Kendati demikian, dalam hal menentukan tujuan pendidikan pada dasarnya memiliki
esensi yang sama. Seperti yang disampaikan oleh Hummel[7] (Uyoh Sadulloh, 1994) bahwa tujuan pendidikan secara
universal akan menjangkau tiga jenis nilai utama yaitu:
- Autonomy; gives individuals and groups the maximum
awarenes, knowledge, and ability so that they can manage their personal
and collective life to the greatest possible extent.
(Otonomi; memberi individu dan
kelompok kesadaran, pengetahuan, dan kemampuan maksimal sehingga mereka dapat
mengelola kehidupan pribadi dan kolektifnya semaksimal mungkin.)
- Equity; enable all citizens to participate in cultural
and economic life by coverring them an equal basic education.
(Ekuitas; memungkinkan semua
warga negara untuk berpartisipasi dalam kehidupan budaya dan ekonomi dengan
memberikan mereka pendidikan dasar yang setara.)
- Survival ; permit every nation to transmit and enrich
its cultural heritage over the generation but also guide education towards
mutual understanding and towards what has become a worldwide realization
of common destiny.)
(Kelangsungan hidup; mengizinkan
setiap bangsa untuk mewariskan dan memperkaya warisan budayanya dari generasi
ke generasi, namun juga membimbing pendidikan menuju saling pengertian dan
menuju apa yang telah menjadi realisasi takdir bersama di seluruh dunia.)
Dalam
perspektif pendidikan nasional, tujuan pendidikan nasional dapat dilihat secara
jelas dalam Undang-Undang Nomor 20 Tahun 2003 tentang Sistrm Pendidikan
Nasional, bahwa : ” Pendidikan nasional berfungsi
mengembangkan kemampuan dan membentuk watak serta peradaban bangsa yang
bermartabat dalam rangka mencerdaskan kehidupan bangsa, bertujuan untuk berkembangnya potensi peserta
didik agar menjadi manusia yang beriman dan bertakwa kepada Tuhan Yang Maha
Esa, berakhlak mulia, sehat, berilmu, cakap, kreatif, mandiri, dan menjadi
warga negara yang demokratis serta bertanggung jawab”[8]..
Tujuan pendidikan
nasional yang merupakan pendidikan pada tataran makroskopik, selanjutnya
dijabarkan ke dalam tujuan institusional yaitu tujuan pendidikan yang ingin
dicapai dari setiap jenis maupun jenjang sekolah atau satuan pendidikan
tertentu.
Dalam Peraturan Pemerintah Nomor
19 Tahun 2005 tentang Standar Nasional Pendidikan Pasal 26 Ayat (1) sampai (3) dinyatakan bahwa tujuan standar kompetensi lulusan dirumuskan mengacu kepada tujuan umum pendidikan berikut.

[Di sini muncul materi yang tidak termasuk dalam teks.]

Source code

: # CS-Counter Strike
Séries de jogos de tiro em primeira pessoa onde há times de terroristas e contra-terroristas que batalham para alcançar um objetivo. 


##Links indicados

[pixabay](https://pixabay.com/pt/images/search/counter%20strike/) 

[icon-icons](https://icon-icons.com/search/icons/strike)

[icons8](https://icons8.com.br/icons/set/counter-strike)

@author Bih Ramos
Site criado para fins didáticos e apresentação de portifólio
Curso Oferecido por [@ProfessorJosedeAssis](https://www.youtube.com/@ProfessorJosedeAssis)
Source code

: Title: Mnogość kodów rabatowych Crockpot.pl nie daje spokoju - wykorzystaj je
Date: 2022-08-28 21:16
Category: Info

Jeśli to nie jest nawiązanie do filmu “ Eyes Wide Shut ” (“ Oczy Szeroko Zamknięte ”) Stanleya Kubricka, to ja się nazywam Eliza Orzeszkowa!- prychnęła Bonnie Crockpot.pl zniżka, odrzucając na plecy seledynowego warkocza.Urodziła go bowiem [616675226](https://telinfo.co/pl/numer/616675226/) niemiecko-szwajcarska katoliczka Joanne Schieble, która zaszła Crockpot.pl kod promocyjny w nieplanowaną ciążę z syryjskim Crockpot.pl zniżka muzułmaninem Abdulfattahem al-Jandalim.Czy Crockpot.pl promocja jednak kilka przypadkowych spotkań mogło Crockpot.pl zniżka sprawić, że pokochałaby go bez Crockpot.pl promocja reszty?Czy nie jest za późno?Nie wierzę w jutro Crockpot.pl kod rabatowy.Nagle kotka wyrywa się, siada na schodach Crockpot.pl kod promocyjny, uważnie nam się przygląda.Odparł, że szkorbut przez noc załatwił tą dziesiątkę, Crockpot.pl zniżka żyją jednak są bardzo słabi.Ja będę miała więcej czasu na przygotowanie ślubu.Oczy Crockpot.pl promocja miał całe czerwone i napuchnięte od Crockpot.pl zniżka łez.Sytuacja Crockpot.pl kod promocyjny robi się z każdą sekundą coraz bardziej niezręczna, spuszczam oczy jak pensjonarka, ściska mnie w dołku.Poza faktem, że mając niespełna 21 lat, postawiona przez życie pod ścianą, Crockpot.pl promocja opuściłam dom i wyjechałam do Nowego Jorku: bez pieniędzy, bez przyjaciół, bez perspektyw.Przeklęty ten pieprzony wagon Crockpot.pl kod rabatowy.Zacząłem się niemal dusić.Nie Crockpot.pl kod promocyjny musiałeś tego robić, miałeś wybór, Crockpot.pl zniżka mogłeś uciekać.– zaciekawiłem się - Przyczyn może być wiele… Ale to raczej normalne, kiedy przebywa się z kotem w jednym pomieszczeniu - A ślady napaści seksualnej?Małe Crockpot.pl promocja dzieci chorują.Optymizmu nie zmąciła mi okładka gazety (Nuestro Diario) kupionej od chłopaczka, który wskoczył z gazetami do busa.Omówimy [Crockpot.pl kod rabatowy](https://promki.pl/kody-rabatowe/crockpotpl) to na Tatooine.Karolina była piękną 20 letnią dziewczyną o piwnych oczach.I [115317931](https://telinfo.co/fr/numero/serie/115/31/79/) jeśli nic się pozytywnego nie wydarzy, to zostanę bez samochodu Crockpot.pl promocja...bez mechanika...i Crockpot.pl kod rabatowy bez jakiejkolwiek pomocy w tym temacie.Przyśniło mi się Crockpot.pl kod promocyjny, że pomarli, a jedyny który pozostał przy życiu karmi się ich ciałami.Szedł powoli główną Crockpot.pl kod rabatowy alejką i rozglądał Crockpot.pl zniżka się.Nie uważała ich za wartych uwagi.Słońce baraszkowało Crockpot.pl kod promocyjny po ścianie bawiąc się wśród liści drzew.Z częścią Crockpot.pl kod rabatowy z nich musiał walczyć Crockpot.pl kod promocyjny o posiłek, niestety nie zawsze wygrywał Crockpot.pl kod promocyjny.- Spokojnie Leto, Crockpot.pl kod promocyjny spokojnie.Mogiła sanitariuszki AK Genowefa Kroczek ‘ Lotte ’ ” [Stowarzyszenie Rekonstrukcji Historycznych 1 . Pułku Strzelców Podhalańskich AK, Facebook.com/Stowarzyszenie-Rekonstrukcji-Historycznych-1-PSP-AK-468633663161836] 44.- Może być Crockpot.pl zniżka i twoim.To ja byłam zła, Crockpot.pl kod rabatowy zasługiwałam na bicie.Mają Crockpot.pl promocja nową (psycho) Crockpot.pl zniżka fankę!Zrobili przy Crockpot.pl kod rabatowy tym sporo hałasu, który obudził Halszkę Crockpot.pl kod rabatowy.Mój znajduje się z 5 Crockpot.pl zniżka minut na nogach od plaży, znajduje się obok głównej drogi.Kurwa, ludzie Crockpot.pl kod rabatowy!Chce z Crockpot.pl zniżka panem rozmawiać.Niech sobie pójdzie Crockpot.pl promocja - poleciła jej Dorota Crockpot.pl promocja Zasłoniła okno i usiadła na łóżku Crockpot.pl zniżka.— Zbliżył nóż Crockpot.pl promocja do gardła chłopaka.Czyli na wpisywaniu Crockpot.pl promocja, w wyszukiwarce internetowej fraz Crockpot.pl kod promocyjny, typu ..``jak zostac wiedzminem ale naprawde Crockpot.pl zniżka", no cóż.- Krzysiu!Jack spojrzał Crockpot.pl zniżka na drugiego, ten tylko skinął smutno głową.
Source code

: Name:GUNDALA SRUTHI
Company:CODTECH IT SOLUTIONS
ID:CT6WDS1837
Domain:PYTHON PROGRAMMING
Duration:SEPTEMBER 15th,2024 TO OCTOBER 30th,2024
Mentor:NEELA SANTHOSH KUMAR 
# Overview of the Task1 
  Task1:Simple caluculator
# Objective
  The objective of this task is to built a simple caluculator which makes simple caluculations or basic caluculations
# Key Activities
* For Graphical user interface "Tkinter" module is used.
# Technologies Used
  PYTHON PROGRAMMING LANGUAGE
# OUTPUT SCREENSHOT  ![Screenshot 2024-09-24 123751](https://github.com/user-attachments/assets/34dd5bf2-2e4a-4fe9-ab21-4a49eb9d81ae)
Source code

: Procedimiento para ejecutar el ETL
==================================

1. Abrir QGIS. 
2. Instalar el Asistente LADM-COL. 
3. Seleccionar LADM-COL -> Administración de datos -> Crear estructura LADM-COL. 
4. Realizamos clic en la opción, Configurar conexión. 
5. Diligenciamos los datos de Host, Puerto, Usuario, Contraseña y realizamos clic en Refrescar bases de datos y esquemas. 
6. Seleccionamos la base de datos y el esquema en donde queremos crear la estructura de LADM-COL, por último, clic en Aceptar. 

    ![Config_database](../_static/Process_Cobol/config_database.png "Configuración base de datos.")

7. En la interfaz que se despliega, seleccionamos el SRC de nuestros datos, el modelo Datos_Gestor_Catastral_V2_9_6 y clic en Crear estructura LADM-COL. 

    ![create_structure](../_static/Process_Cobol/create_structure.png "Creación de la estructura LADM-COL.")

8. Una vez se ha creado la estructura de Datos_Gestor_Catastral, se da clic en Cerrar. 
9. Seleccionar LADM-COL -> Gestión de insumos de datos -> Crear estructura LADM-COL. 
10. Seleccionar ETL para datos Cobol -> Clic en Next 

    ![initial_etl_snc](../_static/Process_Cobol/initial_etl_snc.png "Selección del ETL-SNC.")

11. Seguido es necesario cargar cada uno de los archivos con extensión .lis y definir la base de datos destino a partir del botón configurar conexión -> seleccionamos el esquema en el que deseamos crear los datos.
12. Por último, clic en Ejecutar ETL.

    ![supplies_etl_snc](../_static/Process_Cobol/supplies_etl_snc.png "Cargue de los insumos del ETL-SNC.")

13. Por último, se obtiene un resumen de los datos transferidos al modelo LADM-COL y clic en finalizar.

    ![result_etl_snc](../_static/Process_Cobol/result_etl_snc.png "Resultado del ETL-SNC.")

- Tujuan pendidikan dasar adalah
meletakkan dasar kecerdasan, pengetahuan, kepribadian, akhlak mulia, serta
keterampilan untuk hidup mandiri dan mengikuti pendidikan lebih lanjut.
- Tujuan pendidikan menengah
adalah meningkatkan kecerdasan, pengetahuan, kepribadian, akhlak mulia,
serta keterampilan untuk hidup mandiri dan mengikuti pendidikan lebih
lanjut.
- Tujuan pendidikan menengah
kejuruan adalah meningkatkan kecerdasan, pengetahuan, kepribadian, akhlak
mulia, serta keterampilan untuk hidup mandiri dan mengikuti pendidikan
lebih lanjut sesuai dengan kejuruannya.
Tujuan
pendidikan institusional tersebut kemudian dijabarkan lagi ke dalam tujuan
kurikuler; yaitu tujuan pendidikan yang ingin dicapai dari setiap mata
pelajaran yang dikembangkan di setiap sekolah atau satuan pendidikan.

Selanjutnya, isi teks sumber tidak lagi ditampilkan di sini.